[Document images with source code]

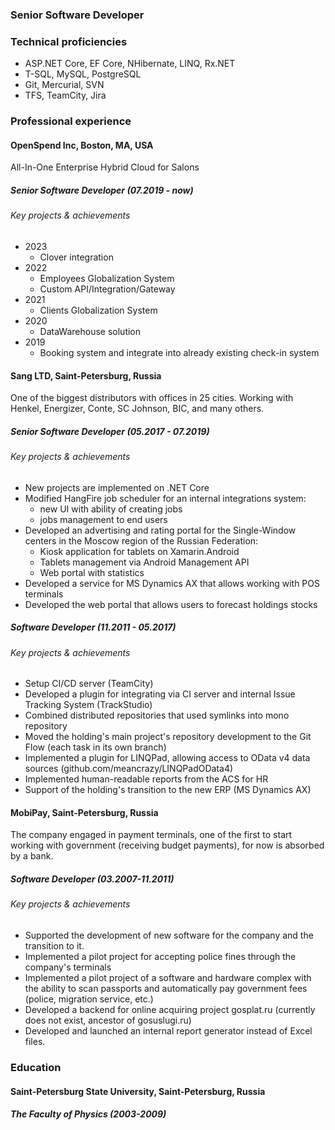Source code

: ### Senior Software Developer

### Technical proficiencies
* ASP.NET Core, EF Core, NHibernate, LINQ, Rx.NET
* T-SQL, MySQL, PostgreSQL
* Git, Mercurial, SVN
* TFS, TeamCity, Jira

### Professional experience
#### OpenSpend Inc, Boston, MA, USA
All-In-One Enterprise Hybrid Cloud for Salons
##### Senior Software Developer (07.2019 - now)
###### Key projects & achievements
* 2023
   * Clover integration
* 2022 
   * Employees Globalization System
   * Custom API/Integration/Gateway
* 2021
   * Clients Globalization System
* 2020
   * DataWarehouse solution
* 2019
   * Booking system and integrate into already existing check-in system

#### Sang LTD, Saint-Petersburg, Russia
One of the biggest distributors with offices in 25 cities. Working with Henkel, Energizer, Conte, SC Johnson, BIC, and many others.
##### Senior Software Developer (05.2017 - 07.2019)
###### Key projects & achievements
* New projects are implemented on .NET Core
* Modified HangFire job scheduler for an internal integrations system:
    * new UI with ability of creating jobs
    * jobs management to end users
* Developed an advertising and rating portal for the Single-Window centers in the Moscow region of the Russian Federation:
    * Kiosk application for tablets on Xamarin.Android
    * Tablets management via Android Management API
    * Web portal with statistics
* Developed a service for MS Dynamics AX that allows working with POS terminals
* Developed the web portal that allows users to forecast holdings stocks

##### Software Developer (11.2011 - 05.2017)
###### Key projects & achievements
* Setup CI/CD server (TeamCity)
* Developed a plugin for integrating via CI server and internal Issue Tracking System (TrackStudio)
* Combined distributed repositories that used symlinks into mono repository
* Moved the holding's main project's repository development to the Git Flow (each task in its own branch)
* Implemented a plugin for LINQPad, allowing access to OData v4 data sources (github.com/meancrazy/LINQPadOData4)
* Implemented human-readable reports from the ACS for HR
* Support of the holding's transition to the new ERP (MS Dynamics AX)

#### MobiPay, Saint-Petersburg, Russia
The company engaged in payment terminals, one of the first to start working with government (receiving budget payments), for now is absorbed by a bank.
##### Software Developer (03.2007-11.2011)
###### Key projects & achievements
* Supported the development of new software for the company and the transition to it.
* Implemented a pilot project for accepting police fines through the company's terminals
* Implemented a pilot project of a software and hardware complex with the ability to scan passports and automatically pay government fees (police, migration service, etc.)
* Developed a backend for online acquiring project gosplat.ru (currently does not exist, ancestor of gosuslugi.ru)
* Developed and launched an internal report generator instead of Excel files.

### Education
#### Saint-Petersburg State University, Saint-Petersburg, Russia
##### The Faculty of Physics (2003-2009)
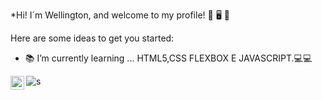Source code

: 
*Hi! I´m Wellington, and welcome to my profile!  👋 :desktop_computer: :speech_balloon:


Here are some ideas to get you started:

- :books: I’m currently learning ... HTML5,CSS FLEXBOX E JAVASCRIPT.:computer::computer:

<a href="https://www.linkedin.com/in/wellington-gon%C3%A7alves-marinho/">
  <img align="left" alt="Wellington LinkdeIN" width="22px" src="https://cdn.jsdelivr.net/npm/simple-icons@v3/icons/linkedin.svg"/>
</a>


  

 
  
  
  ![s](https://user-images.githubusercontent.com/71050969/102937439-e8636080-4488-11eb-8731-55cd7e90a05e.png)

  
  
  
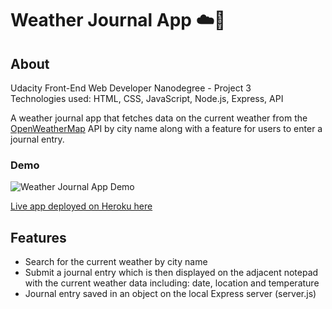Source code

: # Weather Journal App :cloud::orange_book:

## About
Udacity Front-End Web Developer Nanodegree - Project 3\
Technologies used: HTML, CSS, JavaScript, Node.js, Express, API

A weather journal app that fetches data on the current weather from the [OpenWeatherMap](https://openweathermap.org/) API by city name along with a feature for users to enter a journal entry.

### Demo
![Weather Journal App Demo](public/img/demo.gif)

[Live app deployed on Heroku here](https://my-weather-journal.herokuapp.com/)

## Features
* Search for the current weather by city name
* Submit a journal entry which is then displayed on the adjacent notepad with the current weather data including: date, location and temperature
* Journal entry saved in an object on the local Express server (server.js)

_WHAT IS BEING ASKED_
Please output exactly the lines of the data above, from its first line through the line with "#### MobiPay, Saint-Petersburg, Russia", and nothing else; drop the pictures.

_RESULT FOR THIS EXERCISE_
Source code

: ### Senior Software Developer

### Technical proficiencies
* ASP.NET Core, EF Core, NHibernate, LINQ, Rx.NET
* T-SQL, MySQL, PostgreSQL
* Git, Mercurial, SVN
* TFS, TeamCity, Jira

### Professional experience
#### OpenSpend Inc, Boston, MA, USA
All-In-One Enterprise Hybrid Cloud for Salons
##### Senior Software Developer (07.2019 - now)
###### Key projects & achievements
* 2023
   * Clover integration
* 2022 
   * Employees Globalization System
   * Custom API/Integration/Gateway
* 2021
   * Clients Globalization System
* 2020
   * DataWarehouse solution
* 2019
   * Booking system and integrate into already existing check-in system

#### Sang LTD, Saint-Petersburg, Russia
One of the biggest distributors with offices in 25 cities. Working with Henkel, Energizer, Conte, SC Johnson, BIC, and many others.
##### Senior Software Developer (05.2017 - 07.2019)
###### Key projects & achievements
* New projects are implemented on .NET Core
* Modified HangFire job scheduler for an internal integrations system:
    * new UI with ability of creating jobs
    * jobs management to end users
* Developed an advertising and rating portal for the Single-Window centers in the Moscow region of the Russian Federation:
    * Kiosk application for tablets on Xamarin.Android
    * Tablets management via Android Management API
    * Web portal with statistics
* Developed a service for MS Dynamics AX that allows working with POS terminals
* Developed the web portal that allows users to forecast holdings stocks

##### Software Developer (11.2011 - 05.2017)
###### Key projects & achievements
* Setup CI/CD server (TeamCity)
* Developed a plugin for integrating via CI server and internal Issue Tracking System (TrackStudio)
* Combined distributed repositories that used symlinks into mono repository
* Moved the holding's main project's repository development to the Git Flow (each task in its own branch)
* Implemented a plugin for LINQPad, allowing access to OData v4 data sources (github.com/meancrazy/LINQPadOData4)
* Implemented human-readable reports from the ACS for HR
* Support of the holding's transition to the new ERP (MS Dynamics AX)

#### MobiPay, Saint-Petersburg, Russia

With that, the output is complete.